Union of Soviet Friendship Societies and Cultural Relations with

Union of Soviet Friendship Societies and Cultural Relations with Foreign Countries

 

a large voluntary union of Soviet public organizations established to develop and encourage friendship and cultural cooperation between the peoples of the Soviet Union and foreign states. The union was founded in 1958 to replace the All-Union Society for Foreign Cultural Exchange, which was established in 1925. Its highest body is the ail-Union conference, convened in 1958, 1967, and 1974. The governing body between conferences is the council, and the executive body is the presidium.

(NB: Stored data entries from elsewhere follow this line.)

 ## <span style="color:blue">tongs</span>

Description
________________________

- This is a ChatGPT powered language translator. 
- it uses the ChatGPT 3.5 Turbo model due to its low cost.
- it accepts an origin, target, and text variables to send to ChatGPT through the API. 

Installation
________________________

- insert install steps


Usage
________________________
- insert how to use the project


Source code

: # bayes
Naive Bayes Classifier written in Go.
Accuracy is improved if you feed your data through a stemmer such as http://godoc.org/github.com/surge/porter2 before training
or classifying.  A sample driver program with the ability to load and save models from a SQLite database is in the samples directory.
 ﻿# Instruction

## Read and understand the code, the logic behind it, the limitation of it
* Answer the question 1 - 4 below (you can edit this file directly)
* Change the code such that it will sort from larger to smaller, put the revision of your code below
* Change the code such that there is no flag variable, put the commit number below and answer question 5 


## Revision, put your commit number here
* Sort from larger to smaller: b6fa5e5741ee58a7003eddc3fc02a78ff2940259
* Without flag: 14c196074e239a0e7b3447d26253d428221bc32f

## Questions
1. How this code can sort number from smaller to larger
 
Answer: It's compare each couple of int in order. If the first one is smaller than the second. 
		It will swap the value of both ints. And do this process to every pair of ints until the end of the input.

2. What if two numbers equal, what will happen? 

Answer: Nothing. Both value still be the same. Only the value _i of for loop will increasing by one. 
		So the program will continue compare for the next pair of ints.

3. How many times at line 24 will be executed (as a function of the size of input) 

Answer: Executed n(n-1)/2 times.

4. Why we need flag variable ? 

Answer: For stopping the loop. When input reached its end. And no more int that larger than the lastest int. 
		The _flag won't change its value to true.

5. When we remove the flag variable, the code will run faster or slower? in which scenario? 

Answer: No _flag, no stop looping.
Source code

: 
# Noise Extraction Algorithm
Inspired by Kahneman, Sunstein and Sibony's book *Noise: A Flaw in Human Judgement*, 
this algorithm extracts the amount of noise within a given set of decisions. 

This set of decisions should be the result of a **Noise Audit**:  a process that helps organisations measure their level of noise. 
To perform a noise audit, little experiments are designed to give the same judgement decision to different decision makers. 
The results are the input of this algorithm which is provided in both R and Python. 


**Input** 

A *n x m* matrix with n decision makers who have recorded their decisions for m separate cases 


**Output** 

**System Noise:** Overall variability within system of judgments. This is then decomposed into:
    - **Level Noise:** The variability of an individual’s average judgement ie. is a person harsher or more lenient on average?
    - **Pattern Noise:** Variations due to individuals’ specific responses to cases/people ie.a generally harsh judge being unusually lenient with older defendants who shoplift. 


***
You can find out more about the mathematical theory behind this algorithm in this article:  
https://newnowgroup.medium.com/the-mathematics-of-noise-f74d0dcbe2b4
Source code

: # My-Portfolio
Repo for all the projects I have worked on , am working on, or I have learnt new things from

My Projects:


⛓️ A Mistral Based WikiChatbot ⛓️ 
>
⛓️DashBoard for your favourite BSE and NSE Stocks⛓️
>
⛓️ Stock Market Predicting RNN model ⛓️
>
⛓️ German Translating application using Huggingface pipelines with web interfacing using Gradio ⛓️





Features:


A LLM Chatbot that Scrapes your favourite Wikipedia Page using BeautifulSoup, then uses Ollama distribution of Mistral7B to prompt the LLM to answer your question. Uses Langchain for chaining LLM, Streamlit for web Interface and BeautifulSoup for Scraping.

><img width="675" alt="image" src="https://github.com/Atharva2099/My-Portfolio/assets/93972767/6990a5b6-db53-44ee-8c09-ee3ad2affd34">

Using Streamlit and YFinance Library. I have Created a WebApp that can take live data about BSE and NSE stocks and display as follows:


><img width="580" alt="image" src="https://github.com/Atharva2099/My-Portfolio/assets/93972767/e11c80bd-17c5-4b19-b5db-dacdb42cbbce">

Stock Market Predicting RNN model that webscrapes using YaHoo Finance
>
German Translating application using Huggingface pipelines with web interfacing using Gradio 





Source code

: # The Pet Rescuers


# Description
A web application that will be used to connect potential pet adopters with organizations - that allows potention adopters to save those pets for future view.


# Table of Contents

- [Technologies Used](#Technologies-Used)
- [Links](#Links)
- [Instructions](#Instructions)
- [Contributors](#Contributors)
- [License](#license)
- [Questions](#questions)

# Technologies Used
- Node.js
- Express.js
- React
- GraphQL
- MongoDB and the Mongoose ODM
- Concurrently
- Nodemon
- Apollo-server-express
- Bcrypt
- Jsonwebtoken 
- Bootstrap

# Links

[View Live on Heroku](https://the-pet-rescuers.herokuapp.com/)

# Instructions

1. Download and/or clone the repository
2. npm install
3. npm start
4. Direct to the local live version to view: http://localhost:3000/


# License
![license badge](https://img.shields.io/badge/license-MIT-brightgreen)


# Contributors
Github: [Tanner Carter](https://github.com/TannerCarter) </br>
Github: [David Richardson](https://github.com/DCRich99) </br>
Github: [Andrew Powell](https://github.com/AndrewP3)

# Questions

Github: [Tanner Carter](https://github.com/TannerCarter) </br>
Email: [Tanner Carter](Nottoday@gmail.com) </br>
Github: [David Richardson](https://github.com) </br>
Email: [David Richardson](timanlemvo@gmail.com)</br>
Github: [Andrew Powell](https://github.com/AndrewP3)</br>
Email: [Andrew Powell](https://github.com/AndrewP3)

In 1975 the union consisted of 63 friendship societies, assigned to deal with various countries, including 12 socialist countries. It includes the USSR-France, USSR-Great Britain, USSR-Finland, and USSR-Italy societies, the Society of Soviet-Indian Cultural Relations, and the USSR-Arab Republic of Egypt Friendship Society. Other societies include associations for friendship and cultural relations with Arab, African, and Latin-American countries, 11 associations and sections for scientists and cultural workers, 14 republic societies, and six branches in cities of the RSFSR (Leningrad, Volgograd, Irkutsk, Sochi, Tol’iatti, and Khabarovsk). The Association for Exchange Between Soviet and Foreign Cities is also a member of the union. The union’s friendship societies include 25,000 enterprises, kolkhozes, sovkhozes, educational institutions, and scientific and cultural agencies. More than 50 million people participate in the union.

Republic societies alone annually sponsor approximately 25,000 projects dedicated to the history, science, art, and major events and celebrations of other countries, as well as to the establishment of solidarity with the peoples of Indochina, the Middle East, Africa, and Chile. The Moscow House of Friendship annually sponsors approximately 2,000 projects.

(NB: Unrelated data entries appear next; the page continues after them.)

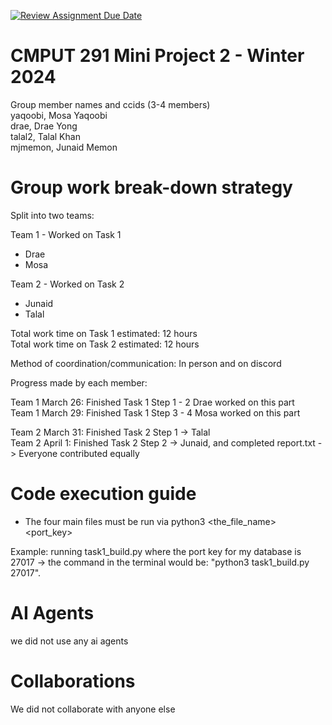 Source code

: [![Review Assignment Due Date](https://classroom.github.com/assets/deadline-readme-button-24ddc0f5d75046c5622901739e7c5dd533143b0c8e959d652212380cedb1ea36.svg)](https://classroom.github.com/a/Fozs_Okj)
# CMPUT 291 Mini Project 2 - Winter 2024  
Group member names and ccids (3-4 members)  
  yaqoobi, Mosa Yaqoobi  
  drae, Drae Yong  
  talal2, Talal Khan  
  mjmemon, Junaid Memon

# Group work break-down strategy
Split into two teams:

Team 1 - Worked on Task 1
- Drae    
- Mosa    

Team 2 - Worked on Task 2
- Junaid
- Talal
  
Total work time on Task 1 estimated: 12 hours  
Total work time on Task 2 estimated: 12 hours

Method of coordination/communication: In person and on discord

Progress made by each member:    

Team 1 March 26: Finished Task 1 Step 1 - 2    Drae worked on this part    
Team 1 March 29: Finished Task 1 Step 3 - 4     Mosa worked on this part

Team 2 March 31: Finished Task 2 Step 1 -> Talal  
Team 2 April 1: Finished Task 2 Step 2 -> Junaid, and completed report.txt -> Everyone contributed equally


# Code execution guide
- The four main files must be run via python3 <the_file_name> <port_key>

Example: running task1_build.py where the port key for my database is 27017 -> the command in the terminal would be: "python3 task1_build.py 27017".


# AI Agents
we did not use any ai agents


# Collaborations
We did not collaborate with anyone else
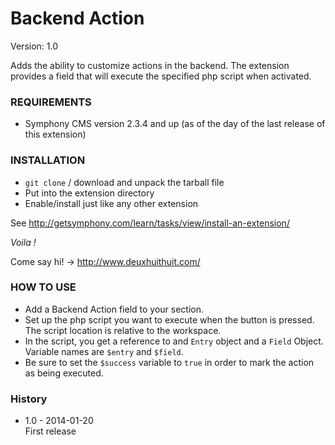 # Backend Action #

Version: 1.0

Adds the ability to customize actions in the backend.
The extension provides a field that will execute the specified php script when activated.

### REQUIREMENTS ###

- Symphony CMS version 2.3.4 and up (as of the day of the last release of this extension)

### INSTALLATION ###

- `git clone` / download and unpack the tarball file
- Put into the extension directory
- Enable/install just like any other extension

See <http://getsymphony.com/learn/tasks/view/install-an-extension/>

*Voila !*

Come say hi! -> <http://www.deuxhuithuit.com/>

### HOW TO USE ###

- Add a Backend Action field to your section.
- Set up the php script you want to execute when the button is pressed. The script location is relative to the workspace.
- In the script, you get a reference to and `Entry` object and a `Field` Object. Variable names are `$entry` and `$field`.
- Be sure to set the `$success` variable to `true` in order to mark the action as being executed.

### History ###

- 1.0 - 2014-01-20    
  First release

In 1975 the union maintained contact with 7,500 organizations and with public figures, scientists, and cultural workers in 134 countries. In all, 108 societies, associations, and institutes of friendship with the USSR were functioning on all continents of the world. The societies for friendship with the USSR maintained by Bulgaria, Hungary, the German Democratic Republic (GDR), Mongolia, Poland, Rumania, Czechoslovakia, Austria, Finland, France, the Democratic Republic of Vietnam, and the People’s Democratic Republic of Korea have been awarded the Order of Friendship Among Peoples.

In 1975 Soviet friendship societies were awarded the following prizes from Socialist countries: the Order of Georgi Dimitrov (Bulgaria), the Order of Peace and Friendship (Hungary), the Great Star of Friendship Among Peoples (GDR), the Order of Sukhe-Bator (Mongolia), the Order of Tudor Vladimirescu First Class (Rumania), and the Order of Victorious February (Czechoslovakia).

The union publishes the newspaper Moscow News (circulation, 600,000) in English, French, Arabic, and Spanish and the monthly journal Kul’tura i zhizn’ (Culture and Life; circulation, 90,000) in Russian, English, French, German, and Spanish. In 1974 the union was awarded the Order of Friendship Among Peoples.